Here's what I've figured so far , points A and B forms a chord. I found the mid point of A and B which is (3,4). Then using the point of slop formula , I obtain a line for the diamater of the circle which is y= 3/4 X + 2.25 . At this point I can't figure out what to do next to obtain the radius or the center of the circle.

Some help please?

 

[recon]

Find the equation of the circle passing through the points A (0,8) , B (0,6) , and C (0,0).

Here's what I've figured so far , points A and B forms a chord. I found the mid point of A and B which is (3,4).

Some help please?

How can the midpoint of A and B be (3,4)? I think you made a typo for your question. There are no circles that can pass through (0,8), (0,6) and (0,0).

 

[Wasper]

Oops! Sometimes I type too fast and make silly errors . It's suppose to be (6,0) for point B NOT (0,6).

 

[Tom McCurdy]

ok
i got
center of the circle at 3,4
with a radius of 5

 

[Tom McCurdy]

It will all make 3,4,5 triangles in this fashion :)

 

[Tom McCurdy]

Algerbra way--the way i did the first time... silly me

Here is the algerbra way of doing it
General Form for circle equation
$$(x-x_0)^2+(y-y_0)^2=r^2$$

Here are the three versions of the equations

$$1. -x_0^2+(8-y_0)^2=r^2$$
$$2. (6-x_o)^2 + -y_0)^2 = r^2$$
$$3. -x_0^2+y_0^2=r^2$$

multiply equation three by negitive one
then add it to equation two to get
$$12x_0=36$$
therefore
$$x_0=3$$

again use the equation three and multiply it by negitive one
then add it to equation one to get
$$64=16y_0$$
therefore
$$y_0=4$$

then
simply
9+16=25
squareroot of 25
equals 5

 

[Tide]

Clearly the three points are the vertices of a right triangle and, therefore, the hypotenuse is a diameter (twice the radius!) of the circle so the midpoint of the hypotenuse is the center of the circle. The desired equation follows immediately.

 

[Wasper]

Ahhh thanks , but I've already solved it , well in a different way...

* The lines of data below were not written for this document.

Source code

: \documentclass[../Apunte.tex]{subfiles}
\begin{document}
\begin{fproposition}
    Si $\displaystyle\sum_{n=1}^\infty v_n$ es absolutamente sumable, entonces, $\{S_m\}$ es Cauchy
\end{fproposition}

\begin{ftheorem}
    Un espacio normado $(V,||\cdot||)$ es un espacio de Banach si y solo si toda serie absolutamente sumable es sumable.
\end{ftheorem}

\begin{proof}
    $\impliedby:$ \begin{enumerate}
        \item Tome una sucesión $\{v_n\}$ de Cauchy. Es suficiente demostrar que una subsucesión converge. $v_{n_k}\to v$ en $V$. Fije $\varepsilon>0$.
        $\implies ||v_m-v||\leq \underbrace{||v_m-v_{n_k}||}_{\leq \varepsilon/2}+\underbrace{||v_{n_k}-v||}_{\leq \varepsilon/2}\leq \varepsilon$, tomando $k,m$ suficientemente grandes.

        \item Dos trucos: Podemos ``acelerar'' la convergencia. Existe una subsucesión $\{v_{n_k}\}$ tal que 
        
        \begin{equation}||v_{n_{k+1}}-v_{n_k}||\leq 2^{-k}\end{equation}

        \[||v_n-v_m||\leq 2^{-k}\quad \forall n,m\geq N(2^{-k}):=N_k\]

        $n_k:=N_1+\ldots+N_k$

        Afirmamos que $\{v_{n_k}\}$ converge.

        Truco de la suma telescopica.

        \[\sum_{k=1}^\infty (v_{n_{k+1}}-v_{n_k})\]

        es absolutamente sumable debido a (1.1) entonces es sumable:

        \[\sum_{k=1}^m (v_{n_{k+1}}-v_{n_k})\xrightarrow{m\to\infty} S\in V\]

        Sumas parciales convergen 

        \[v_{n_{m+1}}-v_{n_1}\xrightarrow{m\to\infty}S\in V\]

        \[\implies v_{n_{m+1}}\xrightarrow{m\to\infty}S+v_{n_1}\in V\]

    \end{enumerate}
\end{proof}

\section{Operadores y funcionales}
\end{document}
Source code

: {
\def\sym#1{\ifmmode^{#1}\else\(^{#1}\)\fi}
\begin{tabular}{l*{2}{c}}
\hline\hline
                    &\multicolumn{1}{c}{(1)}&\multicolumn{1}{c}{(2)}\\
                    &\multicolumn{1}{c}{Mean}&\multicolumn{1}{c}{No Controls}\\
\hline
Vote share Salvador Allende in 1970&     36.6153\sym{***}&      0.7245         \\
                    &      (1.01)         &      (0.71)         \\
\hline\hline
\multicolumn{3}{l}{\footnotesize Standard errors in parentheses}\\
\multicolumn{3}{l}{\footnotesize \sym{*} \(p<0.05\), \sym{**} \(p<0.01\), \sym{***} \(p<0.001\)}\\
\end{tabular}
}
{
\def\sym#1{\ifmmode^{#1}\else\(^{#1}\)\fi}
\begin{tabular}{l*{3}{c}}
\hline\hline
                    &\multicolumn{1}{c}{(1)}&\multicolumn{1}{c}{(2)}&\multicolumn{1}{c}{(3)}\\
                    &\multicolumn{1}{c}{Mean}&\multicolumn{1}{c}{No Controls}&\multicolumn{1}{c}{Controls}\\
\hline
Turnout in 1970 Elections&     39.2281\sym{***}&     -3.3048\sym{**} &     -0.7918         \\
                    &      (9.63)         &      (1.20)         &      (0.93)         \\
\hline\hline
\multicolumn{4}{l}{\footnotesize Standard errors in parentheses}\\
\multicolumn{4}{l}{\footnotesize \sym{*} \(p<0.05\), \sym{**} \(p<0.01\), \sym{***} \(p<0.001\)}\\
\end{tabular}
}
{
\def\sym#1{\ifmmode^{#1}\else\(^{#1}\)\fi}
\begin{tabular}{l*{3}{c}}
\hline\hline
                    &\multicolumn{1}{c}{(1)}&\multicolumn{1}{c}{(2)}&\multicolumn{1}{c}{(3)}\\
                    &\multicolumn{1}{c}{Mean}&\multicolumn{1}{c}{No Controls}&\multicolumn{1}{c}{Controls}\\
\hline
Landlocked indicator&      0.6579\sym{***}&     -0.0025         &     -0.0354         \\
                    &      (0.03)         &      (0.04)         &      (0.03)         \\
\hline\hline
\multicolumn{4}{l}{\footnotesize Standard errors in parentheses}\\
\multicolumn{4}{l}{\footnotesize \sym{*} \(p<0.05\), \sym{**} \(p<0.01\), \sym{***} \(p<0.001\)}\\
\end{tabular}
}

Using the point slope formula I got the equation for the diameter line Y=3/4X + 1 3/4. Then found the mid point between points AC and BC , then used point slop formula to get diameter line Y=4 for AC and X=3 for BC. I then simply prove that 3,4 is the center by setting y=4 and x=3 equal to y=3/4x +1 3/4 :

y=4,
4=3/4x + 1 3/4
-3/4x = 2.25
X = 3

x=3
y=3/4(3) + 1 3/4
y= 4

After that simply plug (3,4) and either point A , B , C back into the circle equation to get the radius.

Btw , how does the algebra way works? I don't understand it , does it involves something with triangles?